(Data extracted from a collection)
<<<<
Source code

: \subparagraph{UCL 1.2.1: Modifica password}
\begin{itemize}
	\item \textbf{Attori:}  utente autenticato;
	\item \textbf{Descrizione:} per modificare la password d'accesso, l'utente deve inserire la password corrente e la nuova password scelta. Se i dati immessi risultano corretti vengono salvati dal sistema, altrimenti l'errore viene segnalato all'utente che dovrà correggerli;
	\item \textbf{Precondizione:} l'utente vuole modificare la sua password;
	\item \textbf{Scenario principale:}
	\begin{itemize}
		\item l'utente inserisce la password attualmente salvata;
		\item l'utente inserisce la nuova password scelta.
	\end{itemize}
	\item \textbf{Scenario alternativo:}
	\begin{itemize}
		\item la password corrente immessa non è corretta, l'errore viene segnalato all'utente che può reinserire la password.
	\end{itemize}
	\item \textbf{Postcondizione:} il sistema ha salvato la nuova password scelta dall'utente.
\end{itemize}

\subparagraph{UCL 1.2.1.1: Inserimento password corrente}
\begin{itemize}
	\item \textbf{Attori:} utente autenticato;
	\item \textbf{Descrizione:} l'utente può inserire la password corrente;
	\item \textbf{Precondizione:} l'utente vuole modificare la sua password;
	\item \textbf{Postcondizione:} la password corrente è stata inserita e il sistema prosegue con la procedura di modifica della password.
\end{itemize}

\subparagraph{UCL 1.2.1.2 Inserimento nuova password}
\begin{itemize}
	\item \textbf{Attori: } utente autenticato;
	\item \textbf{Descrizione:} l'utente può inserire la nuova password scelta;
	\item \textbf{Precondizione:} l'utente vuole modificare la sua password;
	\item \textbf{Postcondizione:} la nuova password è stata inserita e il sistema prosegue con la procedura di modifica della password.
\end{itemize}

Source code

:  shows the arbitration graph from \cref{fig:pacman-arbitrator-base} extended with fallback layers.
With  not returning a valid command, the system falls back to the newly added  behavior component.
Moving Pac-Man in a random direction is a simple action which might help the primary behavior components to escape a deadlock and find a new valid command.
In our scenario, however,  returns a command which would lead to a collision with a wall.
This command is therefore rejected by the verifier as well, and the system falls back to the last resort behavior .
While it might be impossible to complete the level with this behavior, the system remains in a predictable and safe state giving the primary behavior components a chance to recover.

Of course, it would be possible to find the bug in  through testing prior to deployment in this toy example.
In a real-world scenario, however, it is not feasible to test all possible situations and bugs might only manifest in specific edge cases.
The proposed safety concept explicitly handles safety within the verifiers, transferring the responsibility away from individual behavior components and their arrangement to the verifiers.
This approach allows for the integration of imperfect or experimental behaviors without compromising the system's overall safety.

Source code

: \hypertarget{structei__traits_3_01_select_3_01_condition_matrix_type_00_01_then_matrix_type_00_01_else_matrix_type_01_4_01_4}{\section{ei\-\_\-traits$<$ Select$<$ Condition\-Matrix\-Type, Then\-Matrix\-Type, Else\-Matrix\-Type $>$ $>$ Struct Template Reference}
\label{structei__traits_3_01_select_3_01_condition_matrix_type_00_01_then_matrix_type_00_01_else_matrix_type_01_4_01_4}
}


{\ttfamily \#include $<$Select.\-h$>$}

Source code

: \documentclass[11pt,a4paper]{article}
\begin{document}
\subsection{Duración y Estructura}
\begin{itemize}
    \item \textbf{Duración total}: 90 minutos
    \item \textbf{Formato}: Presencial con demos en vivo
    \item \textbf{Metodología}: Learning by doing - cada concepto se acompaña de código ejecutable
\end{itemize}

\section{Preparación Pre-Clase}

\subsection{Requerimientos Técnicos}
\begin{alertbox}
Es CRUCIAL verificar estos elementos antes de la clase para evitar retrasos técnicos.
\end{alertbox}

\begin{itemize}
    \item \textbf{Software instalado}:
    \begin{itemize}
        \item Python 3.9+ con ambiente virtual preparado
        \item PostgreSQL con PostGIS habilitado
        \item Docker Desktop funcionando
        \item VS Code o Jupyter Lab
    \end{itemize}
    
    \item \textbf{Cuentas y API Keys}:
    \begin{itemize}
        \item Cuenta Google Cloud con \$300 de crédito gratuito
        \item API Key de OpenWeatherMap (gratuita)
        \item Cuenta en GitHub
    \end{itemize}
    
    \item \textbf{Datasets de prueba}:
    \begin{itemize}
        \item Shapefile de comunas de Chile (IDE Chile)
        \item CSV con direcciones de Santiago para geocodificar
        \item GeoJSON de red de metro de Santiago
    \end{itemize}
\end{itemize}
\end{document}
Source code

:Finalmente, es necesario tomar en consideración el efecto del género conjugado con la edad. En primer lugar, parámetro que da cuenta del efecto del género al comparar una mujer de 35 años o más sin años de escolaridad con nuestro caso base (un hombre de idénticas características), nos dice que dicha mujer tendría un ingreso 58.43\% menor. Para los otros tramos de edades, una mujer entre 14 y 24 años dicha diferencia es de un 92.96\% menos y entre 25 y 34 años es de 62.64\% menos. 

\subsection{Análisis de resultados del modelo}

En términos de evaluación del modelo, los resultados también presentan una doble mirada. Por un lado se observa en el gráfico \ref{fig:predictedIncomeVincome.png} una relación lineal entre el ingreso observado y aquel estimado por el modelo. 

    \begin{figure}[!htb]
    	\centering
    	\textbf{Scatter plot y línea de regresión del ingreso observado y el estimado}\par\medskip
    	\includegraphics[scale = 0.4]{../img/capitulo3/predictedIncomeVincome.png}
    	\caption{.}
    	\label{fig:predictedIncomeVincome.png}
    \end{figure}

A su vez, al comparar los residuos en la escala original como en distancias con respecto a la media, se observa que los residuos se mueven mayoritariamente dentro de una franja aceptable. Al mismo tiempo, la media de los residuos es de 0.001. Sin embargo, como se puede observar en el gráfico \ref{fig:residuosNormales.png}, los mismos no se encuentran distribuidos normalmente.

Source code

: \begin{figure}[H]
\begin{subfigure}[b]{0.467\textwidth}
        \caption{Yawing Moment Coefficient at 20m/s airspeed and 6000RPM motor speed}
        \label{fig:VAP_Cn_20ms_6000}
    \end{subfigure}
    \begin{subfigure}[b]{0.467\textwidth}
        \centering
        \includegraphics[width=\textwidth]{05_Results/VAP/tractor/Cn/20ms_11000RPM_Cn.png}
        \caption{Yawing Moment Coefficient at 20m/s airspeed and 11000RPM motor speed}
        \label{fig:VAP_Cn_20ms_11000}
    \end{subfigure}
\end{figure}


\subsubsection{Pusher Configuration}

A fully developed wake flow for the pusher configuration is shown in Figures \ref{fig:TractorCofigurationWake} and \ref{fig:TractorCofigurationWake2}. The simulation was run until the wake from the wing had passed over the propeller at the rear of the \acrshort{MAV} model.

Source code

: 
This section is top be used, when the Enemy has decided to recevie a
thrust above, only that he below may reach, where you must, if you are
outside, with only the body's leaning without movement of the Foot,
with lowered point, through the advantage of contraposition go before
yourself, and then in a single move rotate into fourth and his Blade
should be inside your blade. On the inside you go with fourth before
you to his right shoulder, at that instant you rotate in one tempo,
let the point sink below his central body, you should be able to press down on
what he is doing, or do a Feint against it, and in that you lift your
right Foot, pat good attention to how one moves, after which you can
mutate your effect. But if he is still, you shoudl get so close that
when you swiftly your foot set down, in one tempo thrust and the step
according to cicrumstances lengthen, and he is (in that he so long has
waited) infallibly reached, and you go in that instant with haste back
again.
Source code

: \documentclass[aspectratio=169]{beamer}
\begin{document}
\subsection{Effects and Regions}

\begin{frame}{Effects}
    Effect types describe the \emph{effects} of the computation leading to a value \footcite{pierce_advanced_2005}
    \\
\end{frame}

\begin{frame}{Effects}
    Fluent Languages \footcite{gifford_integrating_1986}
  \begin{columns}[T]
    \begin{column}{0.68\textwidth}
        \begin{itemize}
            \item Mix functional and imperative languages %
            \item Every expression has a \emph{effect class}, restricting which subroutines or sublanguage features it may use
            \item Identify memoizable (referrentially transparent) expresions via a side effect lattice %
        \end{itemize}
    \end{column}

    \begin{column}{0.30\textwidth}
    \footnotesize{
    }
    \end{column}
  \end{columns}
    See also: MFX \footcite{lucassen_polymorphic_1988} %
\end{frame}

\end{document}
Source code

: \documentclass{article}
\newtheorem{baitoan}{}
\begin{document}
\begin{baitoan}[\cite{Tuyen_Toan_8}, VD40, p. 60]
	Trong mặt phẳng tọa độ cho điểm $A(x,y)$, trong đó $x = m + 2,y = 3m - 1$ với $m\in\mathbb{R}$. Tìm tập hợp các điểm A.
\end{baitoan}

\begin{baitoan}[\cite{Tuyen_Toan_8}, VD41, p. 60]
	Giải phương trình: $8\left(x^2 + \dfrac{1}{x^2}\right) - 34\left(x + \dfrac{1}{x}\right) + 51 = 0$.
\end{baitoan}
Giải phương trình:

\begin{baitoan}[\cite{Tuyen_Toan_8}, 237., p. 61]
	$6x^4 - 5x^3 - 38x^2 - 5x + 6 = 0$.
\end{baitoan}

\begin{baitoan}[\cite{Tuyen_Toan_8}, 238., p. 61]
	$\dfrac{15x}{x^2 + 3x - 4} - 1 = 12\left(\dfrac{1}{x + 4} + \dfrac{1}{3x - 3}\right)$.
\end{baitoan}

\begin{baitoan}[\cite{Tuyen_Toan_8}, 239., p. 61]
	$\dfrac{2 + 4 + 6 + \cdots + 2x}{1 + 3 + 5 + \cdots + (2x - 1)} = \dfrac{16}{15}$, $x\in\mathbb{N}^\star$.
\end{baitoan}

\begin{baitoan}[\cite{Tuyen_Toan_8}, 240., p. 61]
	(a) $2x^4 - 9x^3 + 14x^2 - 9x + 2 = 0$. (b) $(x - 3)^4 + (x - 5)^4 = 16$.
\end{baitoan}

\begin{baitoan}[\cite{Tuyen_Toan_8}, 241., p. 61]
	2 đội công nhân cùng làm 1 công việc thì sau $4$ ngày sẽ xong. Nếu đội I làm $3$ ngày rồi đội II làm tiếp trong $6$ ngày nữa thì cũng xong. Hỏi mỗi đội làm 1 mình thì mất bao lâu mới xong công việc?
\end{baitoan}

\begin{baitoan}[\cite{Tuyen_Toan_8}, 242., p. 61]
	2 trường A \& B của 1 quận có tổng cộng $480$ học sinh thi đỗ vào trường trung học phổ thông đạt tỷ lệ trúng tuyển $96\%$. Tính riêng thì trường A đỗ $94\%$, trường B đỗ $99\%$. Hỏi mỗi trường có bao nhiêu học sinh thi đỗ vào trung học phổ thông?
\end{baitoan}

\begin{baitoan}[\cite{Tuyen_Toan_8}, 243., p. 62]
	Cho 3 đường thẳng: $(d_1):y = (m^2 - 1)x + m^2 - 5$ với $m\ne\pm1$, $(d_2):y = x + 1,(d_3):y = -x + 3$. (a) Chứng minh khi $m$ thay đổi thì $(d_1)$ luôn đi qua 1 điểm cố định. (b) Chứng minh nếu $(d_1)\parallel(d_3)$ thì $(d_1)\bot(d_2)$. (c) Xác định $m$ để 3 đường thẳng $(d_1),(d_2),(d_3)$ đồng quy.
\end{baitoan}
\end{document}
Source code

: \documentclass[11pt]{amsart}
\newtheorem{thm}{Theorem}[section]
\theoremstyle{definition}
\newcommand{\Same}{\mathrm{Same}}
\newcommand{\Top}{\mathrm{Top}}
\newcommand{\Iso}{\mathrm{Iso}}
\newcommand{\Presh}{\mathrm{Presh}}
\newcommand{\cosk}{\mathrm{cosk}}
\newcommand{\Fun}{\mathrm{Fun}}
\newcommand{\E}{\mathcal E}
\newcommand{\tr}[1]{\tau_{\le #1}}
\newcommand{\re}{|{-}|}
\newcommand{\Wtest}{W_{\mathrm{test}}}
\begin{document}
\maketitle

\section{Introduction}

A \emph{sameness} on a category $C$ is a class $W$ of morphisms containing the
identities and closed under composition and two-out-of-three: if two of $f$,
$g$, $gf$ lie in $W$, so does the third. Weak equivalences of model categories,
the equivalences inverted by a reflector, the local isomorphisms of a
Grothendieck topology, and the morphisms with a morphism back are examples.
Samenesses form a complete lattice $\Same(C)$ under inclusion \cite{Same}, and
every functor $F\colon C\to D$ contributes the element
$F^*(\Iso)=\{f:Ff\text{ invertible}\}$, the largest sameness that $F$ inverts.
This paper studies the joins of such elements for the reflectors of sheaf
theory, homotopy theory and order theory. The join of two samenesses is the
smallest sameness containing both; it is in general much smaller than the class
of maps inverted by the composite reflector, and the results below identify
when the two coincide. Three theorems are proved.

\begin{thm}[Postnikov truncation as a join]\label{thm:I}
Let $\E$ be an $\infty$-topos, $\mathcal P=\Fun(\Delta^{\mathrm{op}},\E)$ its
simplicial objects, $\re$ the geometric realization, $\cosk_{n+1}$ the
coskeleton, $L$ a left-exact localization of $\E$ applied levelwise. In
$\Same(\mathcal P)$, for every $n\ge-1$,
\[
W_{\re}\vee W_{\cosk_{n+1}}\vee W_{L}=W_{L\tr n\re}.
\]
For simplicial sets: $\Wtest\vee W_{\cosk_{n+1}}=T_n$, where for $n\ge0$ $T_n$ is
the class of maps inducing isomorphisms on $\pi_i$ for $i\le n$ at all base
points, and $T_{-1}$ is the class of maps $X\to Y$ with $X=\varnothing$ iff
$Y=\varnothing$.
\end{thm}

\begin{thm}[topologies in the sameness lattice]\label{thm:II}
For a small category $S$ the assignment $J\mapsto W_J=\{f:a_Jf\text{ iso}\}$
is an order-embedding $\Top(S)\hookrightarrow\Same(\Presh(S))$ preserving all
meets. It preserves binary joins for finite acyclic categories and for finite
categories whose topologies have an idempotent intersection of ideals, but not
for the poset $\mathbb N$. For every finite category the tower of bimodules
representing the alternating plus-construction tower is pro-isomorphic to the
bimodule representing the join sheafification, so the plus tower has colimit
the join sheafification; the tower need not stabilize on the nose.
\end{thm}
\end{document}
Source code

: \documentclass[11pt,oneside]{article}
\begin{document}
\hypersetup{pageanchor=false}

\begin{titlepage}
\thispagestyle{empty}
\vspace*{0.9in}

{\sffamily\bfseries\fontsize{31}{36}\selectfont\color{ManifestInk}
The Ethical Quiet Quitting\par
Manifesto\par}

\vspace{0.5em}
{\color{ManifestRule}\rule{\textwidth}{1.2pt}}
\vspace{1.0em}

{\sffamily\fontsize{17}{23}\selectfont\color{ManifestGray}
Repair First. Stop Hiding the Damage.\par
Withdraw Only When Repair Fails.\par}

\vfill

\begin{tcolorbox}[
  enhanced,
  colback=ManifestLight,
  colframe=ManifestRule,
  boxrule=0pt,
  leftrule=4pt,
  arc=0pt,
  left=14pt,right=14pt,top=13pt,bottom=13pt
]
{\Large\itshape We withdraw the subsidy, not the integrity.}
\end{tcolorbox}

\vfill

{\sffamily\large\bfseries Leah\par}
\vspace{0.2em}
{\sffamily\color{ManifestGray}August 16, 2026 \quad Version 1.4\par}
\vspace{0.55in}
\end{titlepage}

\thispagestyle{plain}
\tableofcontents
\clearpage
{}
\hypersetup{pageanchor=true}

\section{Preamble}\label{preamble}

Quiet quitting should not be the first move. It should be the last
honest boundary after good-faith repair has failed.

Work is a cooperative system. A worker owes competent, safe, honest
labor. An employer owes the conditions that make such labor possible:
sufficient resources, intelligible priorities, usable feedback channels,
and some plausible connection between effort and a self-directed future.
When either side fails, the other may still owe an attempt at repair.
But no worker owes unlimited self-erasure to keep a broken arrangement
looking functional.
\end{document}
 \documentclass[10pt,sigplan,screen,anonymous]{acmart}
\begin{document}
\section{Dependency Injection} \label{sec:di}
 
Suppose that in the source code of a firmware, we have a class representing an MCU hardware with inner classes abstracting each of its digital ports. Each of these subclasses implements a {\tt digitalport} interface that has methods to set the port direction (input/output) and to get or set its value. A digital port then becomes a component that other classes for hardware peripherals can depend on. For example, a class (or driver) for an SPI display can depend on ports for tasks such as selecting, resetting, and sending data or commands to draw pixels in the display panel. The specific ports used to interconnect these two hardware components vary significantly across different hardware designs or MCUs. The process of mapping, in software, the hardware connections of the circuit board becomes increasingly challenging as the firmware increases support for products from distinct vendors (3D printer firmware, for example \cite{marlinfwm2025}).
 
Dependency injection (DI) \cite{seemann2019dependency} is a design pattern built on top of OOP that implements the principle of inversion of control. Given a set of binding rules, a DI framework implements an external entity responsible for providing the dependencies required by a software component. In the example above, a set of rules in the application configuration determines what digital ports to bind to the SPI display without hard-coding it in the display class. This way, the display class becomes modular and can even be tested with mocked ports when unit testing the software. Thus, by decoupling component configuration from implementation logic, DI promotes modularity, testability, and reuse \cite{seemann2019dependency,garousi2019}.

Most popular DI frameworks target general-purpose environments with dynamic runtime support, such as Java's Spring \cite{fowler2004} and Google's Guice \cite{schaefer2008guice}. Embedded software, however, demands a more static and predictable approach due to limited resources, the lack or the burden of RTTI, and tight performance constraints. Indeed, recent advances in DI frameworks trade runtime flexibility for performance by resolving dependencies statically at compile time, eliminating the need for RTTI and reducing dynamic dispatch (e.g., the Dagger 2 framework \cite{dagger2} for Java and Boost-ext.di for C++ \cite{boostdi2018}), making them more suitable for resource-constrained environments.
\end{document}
>>>>
EXERCISE DETAILS: Using the entries shown above, reproduce verbatim the lines from the line bearing "The proposed safety" to the line bearing "Condition\-Matrix\-Type, Then\-Matrix\-Type, Else\-Matrix\-Type", inclusive.

SOLUTION FOR THIS PROBLEM:
The proposed safety concept explicitly handles safety within the verifiers, transferring the responsibility away from individual behavior components and their arrangement to the verifiers.
This approach allows for the integration of imperfect or experimental behaviors without compromising the system's overall safety.

Source code

: \hypertarget{structei__traits_3_01_select_3_01_condition_matrix_type_00_01_then_matrix_type_00_01_else_matrix_type_01_4_01_4}{\section{ei\-\_\-traits$<$ Select$<$ Condition\-Matrix\-Type, Then\-Matrix\-Type, Else\-Matrix\-Type $>$ $>$ Struct Template Reference}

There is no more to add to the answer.